[Start of Attachment]
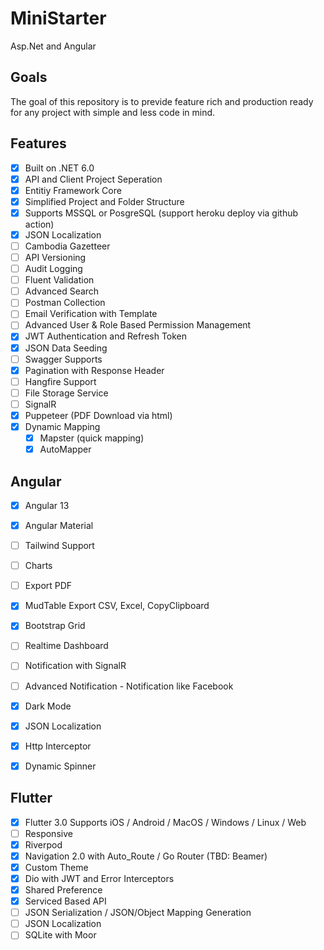 # MiniStarter
 Asp.Net and Angular

## Goals

The goal of this repository is to previde feature rich and production ready for any project with simple and less code in mind. 

## Features

- [x] Built on .NET 6.0
- [x] API and Client Project Seperation
- [x] Entitiy Framework Core
- [x] Simplified Project and Folder Structure
- [x] Supports MSSQL or PosgreSQL (support heroku deploy via github action)
- [x] JSON Localization
- [ ] Cambodia Gazetteer
- [ ] API Versioning
- [ ] Audit Logging
- [ ] Fluent Validation
- [ ] Advanced Search
- [ ] Postman Collection
- [ ] Email Verification with Template
- [ ] Advanced User & Role Based Permission Management
- [x] JWT Authentication and Refresh Token
- [x] JSON Data Seeding
- [ ] Swagger Supports
- [x] Pagination with Response Header
- [ ] Hangfire Support
- [ ] File Storage Service
- [ ] SignalR
- [x] Puppeteer (PDF Download via html)
- [x] Dynamic Mapping
  - [x] Mapster (quick mapping) 
  - [x] AutoMapper

## Angular 
- [x] Angular 13
- [x] Angular Material
- [ ] Tailwind Support
- [ ] Charts
- [ ] Export PDF
- [x] MudTable Export CSV, Excel, CopyClipboard
- [x] Bootstrap Grid
- [ ] Realtime Dashboard
- [ ] Notification with SignalR
- [ ] Advanced Notification - Notification like Facebook
- [x] Dark Mode
- [x] JSON Localization
- [x] Http Interceptor
- [x] Dynamic Spinner


## Flutter 
- [x] Flutter 3.0 Supports iOS / Android / MacOS / Windows / Linux / Web
- [ ] Responsive
- [x] Riverpod
- [x] Navigation 2.0 with Auto_Route / Go Router (TBD: Beamer)
- [x] Custom Theme
- [x] Dio with JWT and Error Interceptors
- [x] Shared Preference
- [x] Serviced Based API
- [ ] JSON Serialization / JSON/Object Mapping Generation
- [ ] JSON Localization
- [ ] SQLite with Moor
[End of Attachment]
## WORK INSTRUCTION
Which lines above include the word "Flutter"? Return each one.

## EXERCISE RESPONSE
## Flutter 
- [x] Flutter 3.0 Supports iOS / Android / MacOS / Windows / Linux / Web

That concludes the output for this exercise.